Assignment:
Copy all entries without alteration and skip the pictures they hold.

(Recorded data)
§
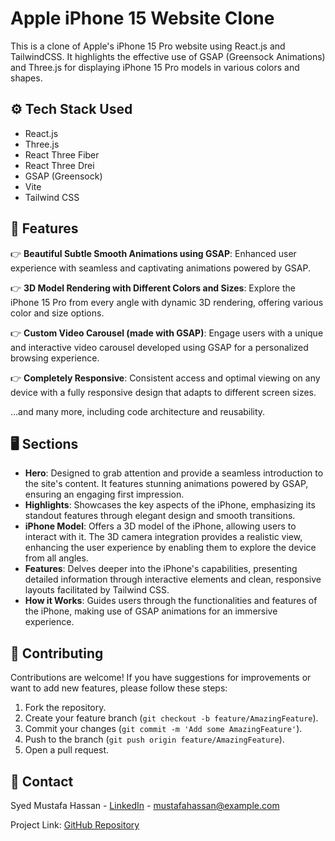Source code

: # Apple iPhone 15 Website Clone

This is a clone of Apple's iPhone 15 Pro website using React.js and TailwindCSS. It highlights the effective use of GSAP (Greensock Animations) and Three.js for displaying iPhone 15 Pro models in various colors and shapes.

## ⚙️ Tech Stack Used

- React.js
- Three.js
- React Three Fiber
- React Three Drei
- GSAP (Greensock)
- Vite
- Tailwind CSS

## 🔋 Features

👉 **Beautiful Subtle Smooth Animations using GSAP**: Enhanced user experience with seamless and captivating animations powered by GSAP.

👉 **3D Model Rendering with Different Colors and Sizes**: Explore the iPhone 15 Pro from every angle with dynamic 3D rendering, offering various color and size options.

👉 **Custom Video Carousel (made with GSAP)**: Engage users with a unique and interactive video carousel developed using GSAP for a personalized browsing experience.

👉 **Completely Responsive**: Consistent access and optimal viewing on any device with a fully responsive design that adapts to different screen sizes.

...and many more, including code architecture and reusability.

## 🖥️ Sections

- **Hero**: Designed to grab attention and provide a seamless introduction to the site's content. It features stunning animations powered by GSAP, ensuring an engaging first impression.
- **Highlights**: Showcases the key aspects of the iPhone, emphasizing its standout features through elegant design and smooth transitions.
- **iPhone Model**: Offers a 3D model of the iPhone, allowing users to interact with it. The 3D camera integration provides a realistic view, enhancing the user experience by enabling them to explore the device from all angles.
- **Features**: Delves deeper into the iPhone's capabilities, presenting detailed information through interactive elements and clean, responsive layouts facilitated by Tailwind CSS.
- **How it Works**: Guides users through the functionalities and features of the iPhone, making use of GSAP animations for an immersive experience.


## 🤝 Contributing

Contributions are welcome! If you have suggestions for improvements or want to add new features, please follow these steps:

1. Fork the repository.
2. Create your feature branch (`git checkout -b feature/AmazingFeature`).
3. Commit your changes (`git commit -m 'Add some AmazingFeature'`).
4. Push to the branch (`git push origin feature/AmazingFeature`).
5. Open a pull request.


## 📧 Contact

Syed Mustafa Hassan - [LinkedIn](https://www.linkedin.com/in/syed-mustafa-hassan/) - mustafahassan@example.com

Project Link: [GitHub Repository](https://github.com/yourusername/iphone-15-website-clone)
§
Reply to the task:
Source code

: # Apple iPhone 15 Website Clone

This is a clone of Apple's iPhone 15 Pro website using React.js and TailwindCSS. It highlights the effective use of GSAP (Greensock Animations) and Three.js for displaying iPhone 15 Pro models in various colors and shapes.

## ⚙️ Tech Stack Used

- React.js
- Three.js
- React Three Fiber
- React Three Drei
- GSAP (Greensock)
- Vite
- Tailwind CSS

## 🔋 Features

👉 **Beautiful Subtle Smooth Animations using GSAP**: Enhanced user experience with seamless and captivating animations powered by GSAP.

👉 **3D Model Rendering with Different Colors and Sizes**: Explore the iPhone 15 Pro from every angle with dynamic 3D rendering, offering various color and size options.

👉 **Custom Video Carousel (made with GSAP)**: Engage users with a unique and interactive video carousel developed using GSAP for a personalized browsing experience.

👉 **Completely Responsive**: Consistent access and optimal viewing on any device with a fully responsive design that adapts to different screen sizes.

...and many more, including code architecture and reusability.

## 🖥️ Sections

- **Hero**: Designed to grab attention and provide a seamless introduction to the site's content. It features stunning animations powered by GSAP, ensuring an engaging first impression.
- **Highlights**: Showcases the key aspects of the iPhone, emphasizing its standout features through elegant design and smooth transitions.
- **iPhone Model**: Offers a 3D model of the iPhone, allowing users to interact with it. The 3D camera integration provides a realistic view, enhancing the user experience by enabling them to explore the device from all angles.
- **Features**: Delves deeper into the iPhone's capabilities, presenting detailed information through interactive elements and clean, responsive layouts facilitated by Tailwind CSS.
- **How it Works**: Guides users through the functionalities and features of the iPhone, making use of GSAP animations for an immersive experience.


## 🤝 Contributing

Contributions are welcome! If you have suggestions for improvements or want to add new features, please follow these steps:

1. Fork the repository.
2. Create your feature branch (`git checkout -b feature/AmazingFeature`).
3. Commit your changes (`git commit -m 'Add some AmazingFeature'`).
4. Push to the branch (`git push origin feature/AmazingFeature`).
5. Open a pull request.


## 📧 Contact

Syed Mustafa Hassan - [LinkedIn](https://www.linkedin.com/in/syed-mustafa-hassan/) - mustafahassan@example.com

Project Link: [GitHub Repository](https://github.com/yourusername/iphone-15-website-clone)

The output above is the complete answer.